PROBLEM STATEMENT = Return all of the data exactly, with nothing left out but the pictures.

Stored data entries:
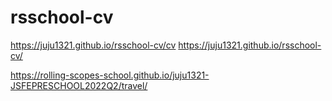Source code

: # rsschool-cv
https://juju1321.github.io/rsschool-cv/cv
https://juju1321.github.io/rsschool-cv/

https://rolling-scopes-school.github.io/juju1321-JSFEPRESCHOOL2022Q2/travel/
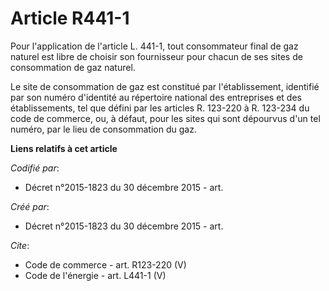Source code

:# Article R441-1

Pour l'application de l'article L. 441-1, tout consommateur final de gaz naturel est libre de choisir son fournisseur pour
chacun de ses sites de consommation de gaz naturel. 

Le site de consommation de gaz est constitué par l'établissement, identifié par son numéro d'identité au répertoire national
des entreprises et des établissements, tel que défini par les articles R. 123-220 à R. 123-234 du code de commerce, ou, à
défaut, pour les sites qui sont dépourvus d'un tel numéro, par le lieu de consommation du gaz.

**Liens relatifs à cet article**

_Codifié par_:

  - Décret n°2015-1823 du 30 décembre 2015 - art.

_Créé par_:

  - Décret n°2015-1823 du 30 décembre 2015 - art.

_Cite_:

  - Code de commerce - art. R123-220 (V)
  - Code de l'énergie - art. L441-1 (V)
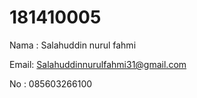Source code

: # 181410005
Nama : Salahuddin nurul fahmi

Email: Salahuddinnurulfahmi31@gmail.com

No   : 085603266100
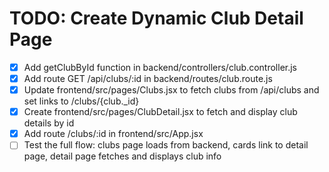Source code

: # TODO: Create Dynamic Club Detail Page

- [x] Add getClubById function in backend/controllers/club.controller.js
- [x] Add route GET /api/clubs/:id in backend/routes/club.route.js
- [x] Update frontend/src/pages/Clubs.jsx to fetch clubs from /api/clubs and set links to /clubs/{club.\_id}
- [x] Create frontend/src/pages/ClubDetail.jsx to fetch and display club details by id
- [x] Add route /clubs/:id in frontend/src/App.jsx
- [ ] Test the full flow: clubs page loads from backend, cards link to detail page, detail page fetches and displays club info

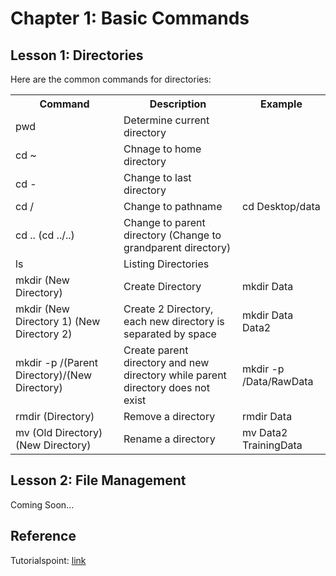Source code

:# Chapter 1: Basic Commands

## Lesson 1: Directories
Here are the common commands for directories:
<table>
	<tr>
		<th>Command</th>
		<th>Description</th>
		<th>Example</th>
	</tr>
	<tr>
		<td>pwd</td>
		<td>Determine current directory</td>
		<td></td>
	</tr>
	<tr>
		<td>cd ~</td>
		<td>Chnage to home directory</td>
		<td></td>
	</tr>
	<tr>
		<td>cd -</td>
		<td>Change to last directory</td>
		<td></td>
	</tr>
	<tr>
		<td>cd /</td>
		<td>Change to pathname</td>
		<td>cd Desktop/data</td>
	</tr>
	<tr>
		<td>cd .. (cd ../..)</td>
		<td>Change to parent directory (Change to grandparent directory)</td>
		<td></td>
	</tr>
	<tr>
		<td>ls</td>
		<td>Listing Directories</td>
	</tr>
	<tr>
		<td>mkdir (New Directory)</td>
		<td>Create Directory</td>
		<td>mkdir Data</td>
	</tr>
	<tr>
		<td>mkdir (New Directory 1) (New Directory 2)</td>
		<td>Create 2 Directory, each new directory is separated by space</td>
		<td>mkdir Data Data2</td>
	</tr>
	<tr>
		<td>mkdir -p /(Parent Directory)/(New Directory)</td>
		<td>Create parent directory and new directory while parent directory does not exist</td>
		<td>mkdir -p /Data/RawData</td>
	</tr>
	<tr>
		<td>rmdir (Directory)</td>
		<td>Remove a directory</td>
		<td>rmdir Data</td>
	</tr>
	<tr>
		<td>mv (Old Directory) (New Directory)</td>
		<td>Rename a directory</td>
		<td>mv Data2 TrainingData</td>
	</tr>
</table>

## Lesson 2: File Management
Coming Soon...


## Reference
Tutorialspoint: <a href="https://www.tutorialspoint.com/unix/index.htm">link</a>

ANSWER BELOW =
Source code

: # rsschool-cv
https://juju1321.github.io/rsschool-cv/cv
https://juju1321.github.io/rsschool-cv/

https://rolling-scopes-school.github.io/juju1321-JSFEPRESCHOOL2022Q2/travel/
Source code

:# Article R441-1

Pour l'application de l'article L. 441-1, tout consommateur final de gaz naturel est libre de choisir son fournisseur pour
chacun de ses sites de consommation de gaz naturel. 

Le site de consommation de gaz est constitué par l'établissement, identifié par son numéro d'identité au répertoire national
des entreprises et des établissements, tel que défini par les articles R. 123-220 à R. 123-234 du code de commerce, ou, à
défaut, pour les sites qui sont dépourvus d'un tel numéro, par le lieu de consommation du gaz.

**Liens relatifs à cet article**

_Codifié par_:

  - Décret n°2015-1823 du 30 décembre 2015 - art.

_Créé par_:

  - Décret n°2015-1823 du 30 décembre 2015 - art.

_Cite_:

  - Code de commerce - art. R123-220 (V)
  - Code de l'énergie - art. L441-1 (V)
Source code

: # 181410005
Nama : Salahuddin nurul fahmi

Email: Salahuddinnurulfahmi31@gmail.com

No   : 085603266100
Source code

: # TODO: Create Dynamic Club Detail Page

- [x] Add getClubById function in backend/controllers/club.controller.js
- [x] Add route GET /api/clubs/:id in backend/routes/club.route.js
- [x] Update frontend/src/pages/Clubs.jsx to fetch clubs from /api/clubs and set links to /clubs/{club.\_id}
- [x] Create frontend/src/pages/ClubDetail.jsx to fetch and display club details by id
- [x] Add route /clubs/:id in frontend/src/App.jsx
- [ ] Test the full flow: clubs page loads from backend, cards link to detail page, detail page fetches and displays club info

Source code

:# Chapter 1: Basic Commands

## Lesson 1: Directories
Here are the common commands for directories:
<table>
	<tr>
		<th>Command</th>
		<th>Description</th>
		<th>Example</th>
	</tr>
	<tr>
		<td>pwd</td>
		<td>Determine current directory</td>
		<td></td>
	</tr>
	<tr>
		<td>cd ~</td>
		<td>Chnage to home directory</td>
		<td></td>
	</tr>
	<tr>
		<td>cd -</td>
		<td>Change to last directory</td>
		<td></td>
	</tr>
	<tr>
		<td>cd /</td>
		<td>Change to pathname</td>
		<td>cd Desktop/data</td>
	</tr>
	<tr>
		<td>cd .. (cd ../..)</td>
		<td>Change to parent directory (Change to grandparent directory)</td>
		<td></td>
	</tr>
	<tr>
		<td>ls</td>
		<td>Listing Directories</td>
	</tr>
	<tr>
		<td>mkdir (New Directory)</td>
		<td>Create Directory</td>
		<td>mkdir Data</td>
	</tr>
	<tr>
		<td>mkdir (New Directory 1) (New Directory 2)</td>
		<td>Create 2 Directory, each new directory is separated by space</td>
		<td>mkdir Data Data2</td>
	</tr>
	<tr>
		<td>mkdir -p /(Parent Directory)/(New Directory)</td>
		<td>Create parent directory and new directory while parent directory does not exist</td>
		<td>mkdir -p /Data/RawData</td>
	</tr>
	<tr>
		<td>rmdir (Directory)</td>
		<td>Remove a directory</td>
		<td>rmdir Data</td>
	</tr>
	<tr>
		<td>mv (Old Directory) (New Directory)</td>
		<td>Rename a directory</td>
		<td>mv Data2 TrainingData</td>
	</tr>
</table>

## Lesson 2: File Management
Coming Soon...


## Reference
Tutorialspoint: <a href="https://www.tutorialspoint.com/unix/index.htm">link</a>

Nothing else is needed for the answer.